Monday, May 11, 2009

The Latest Naked Shorting Conspiracy Hoax


Byrne's hatchet man Judd Bagley goofs up

As I've detailed in various blog posts, Overstock.com CEO Patrick Byrne spends gobs of his inherited wealth on behalf of his lifelong goal: investor impoverishment. He has cooked the books of his company, lied at investor conference calls, and hired a former Florida Republican go-fer named Judd Bagley to harass his critics and spread "naked shorting" conspiracy theories.

Bagley's latest venture is a video purporting to show $10.5 billion in "naked shorting" at Refco, entitled "Naked short selling - redefining systemic risk"

It is a slick, expensively produced video, replete with musical score and sophisticated graphics that took considerable time to produce. "It's hard to believe that something that took up so much of my life will only take up 18 minutes of yours," Bagley said in a message board post. He then proceeded to spread it like ragweed across the web, spamming everywhere, including here.

Take a look at that video. Convincing, right? The "smoking gun" is a financial statement (below) showing $10.5 billion in shares "sold but not delivered."



Hey, there it is, in black and white. The problem is that the "securities" in that line item don't signify naked shorting, or even ordinary shorting, but rather Treasuries. Bagley could have figured out for himself what that line item meant by spending a few minutes on Google.

To be sure, a great deal of what Bagley puts out there is based on misunderstandings, extrapolations on stuff he picks up off the web and just plain lying. What makes this one different is that it is such an elementary misunderstanding that a fellow conspiracy theorist pointed it out back in 2005, after making the identical goof in a blog post:

Note: When this was first published late at night two days ago, I had bounced the $10.5 billion liability marked Securities Sold But Not Yet Purchased off a few savvy folks, and first pass was that it was likely partially FTD's. Upon reviewing the prior filings, it became obvious that it was neither mostly FTD's, nor mostly legitimate short sales - both takes were incorrect. The prior filings articulate much of it as Treasuries, which to his credit, Alan Newman caught early on, or rather hypothesized early on, and the next day's digging confirmed it. [emphasis added]
I have no idea how much money Byrne lavishes on Bagley, the ex-CJR editor Mark Mitchell and the other idiots he has put on his payroll to put out lies on the web. Evidently he gets the same return on his money as Overstock's long-suffering shareholders, so I guess there's a kind of rough justice in that.

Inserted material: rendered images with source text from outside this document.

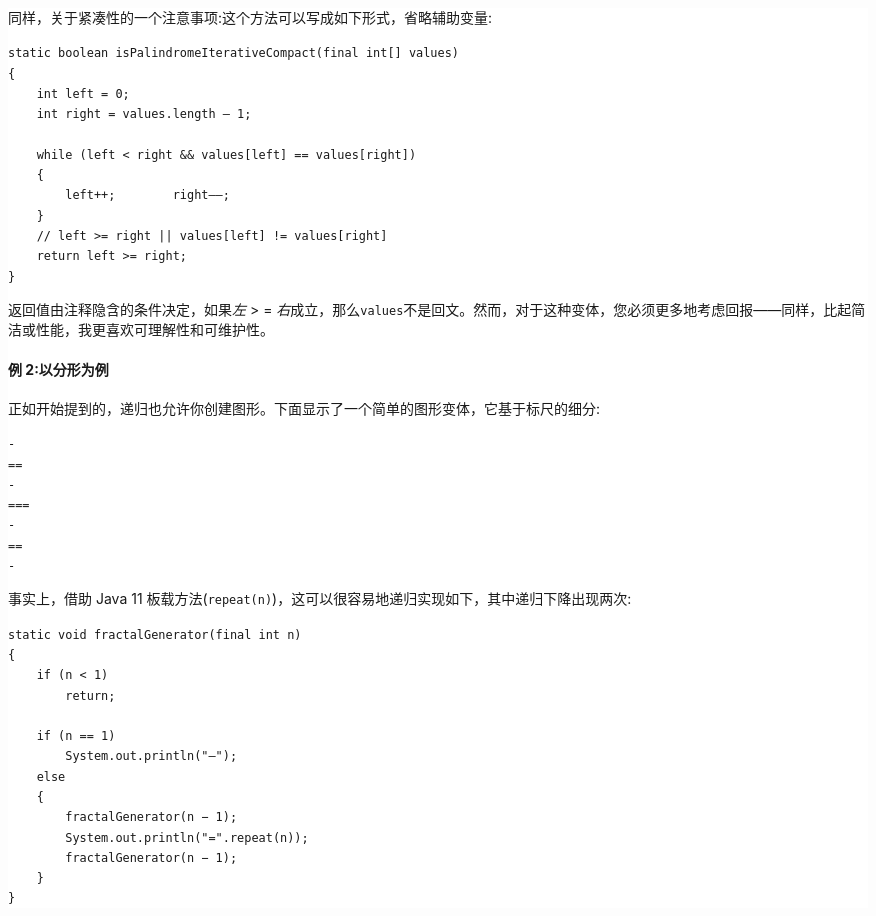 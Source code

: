 同样，关于紧凑性的一个注意事项:这个方法可以写成如下形式，省略辅助变量:

```
static boolean isPalindromeIterativeCompact(final int[] values)
{
    int left = 0;
    int right = values.length – 1;

    while (left < right && values[left] == values[right])
    {
        left++;        right––;
    }
    // left >= right || values[left] != values[right]
    return left >= right;
}

```

返回值由注释隐含的条件决定，如果*左* > = *右*成立，那么`values`不是回文。然而，对于这种变体，您必须更多地考虑回报——同样，比起简洁或性能，我更喜欢可理解性和可维护性。

#### 例 2:以分形为例

正如开始提到的，递归也允许你创建图形。下面显示了一个简单的图形变体，它基于标尺的细分:

```
-
==
-
===
-
==
-

```

事实上，借助 Java 11 板载方法(`repeat(n)`)，这可以很容易地递归实现如下，其中递归下降出现两次:

```
static void fractalGenerator(final int n)
{
    if (n < 1)
        return;

    if (n == 1)
        System.out.println("–");
    else
    {
        fractalGenerator(n − 1);
        System.out.println("=".repeat(n));
        fractalGenerator(n − 1);
    }
}

```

(One of the few remaining Overstock critics who has not been purged from the Investor Village message board, "rashomonusa," points out that he raised this issue on that board. I was remiss in not crediting him in this item, though I must point out that Bagley's goof was brought to my attention over the weekend by someone else.)

UPDATE: Bagley later revised downward his original mythical number to $450 million, saying:

The keystone to the argument is the $450-million mystery liability. The $10.5-billion line item, and the concern expressed by "investigators" that there might have been a lot of naked shorting going on at Refco, merely underscores the high liklihood that the $450-million was a barrell full of failed trades.
In fact, there is no "mystery liability." According to the SEC, the $450 million referred to the shifting of receivables to a third party (hat tip: the ever-vigilant investor activist Floyd Schneider).

I usually don't take the time to respond to Bagley's fairy tales, but this is a particularly well-documented example of how he and his employer spread lies on the Internet.